Dataset entries:
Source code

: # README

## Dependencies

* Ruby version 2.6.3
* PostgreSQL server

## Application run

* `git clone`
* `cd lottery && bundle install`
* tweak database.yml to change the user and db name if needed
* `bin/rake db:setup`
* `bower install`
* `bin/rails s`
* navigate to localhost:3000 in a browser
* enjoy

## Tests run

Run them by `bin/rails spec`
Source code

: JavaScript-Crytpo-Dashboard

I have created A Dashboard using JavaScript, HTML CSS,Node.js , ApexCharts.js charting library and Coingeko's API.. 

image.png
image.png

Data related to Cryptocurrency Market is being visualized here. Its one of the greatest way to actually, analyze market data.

Directions:
The lines from the one containing "I have created" through the end of the data are to be copied exactly, the first and last of them included.

Task answer:
I have created A Dashboard using JavaScript, HTML CSS,Node.js , ApexCharts.js charting library and Coingeko's API.. 

image.png
image.png

Data related to Cryptocurrency Market is being visualized here. Its one of the greatest way to actually, analyze market data.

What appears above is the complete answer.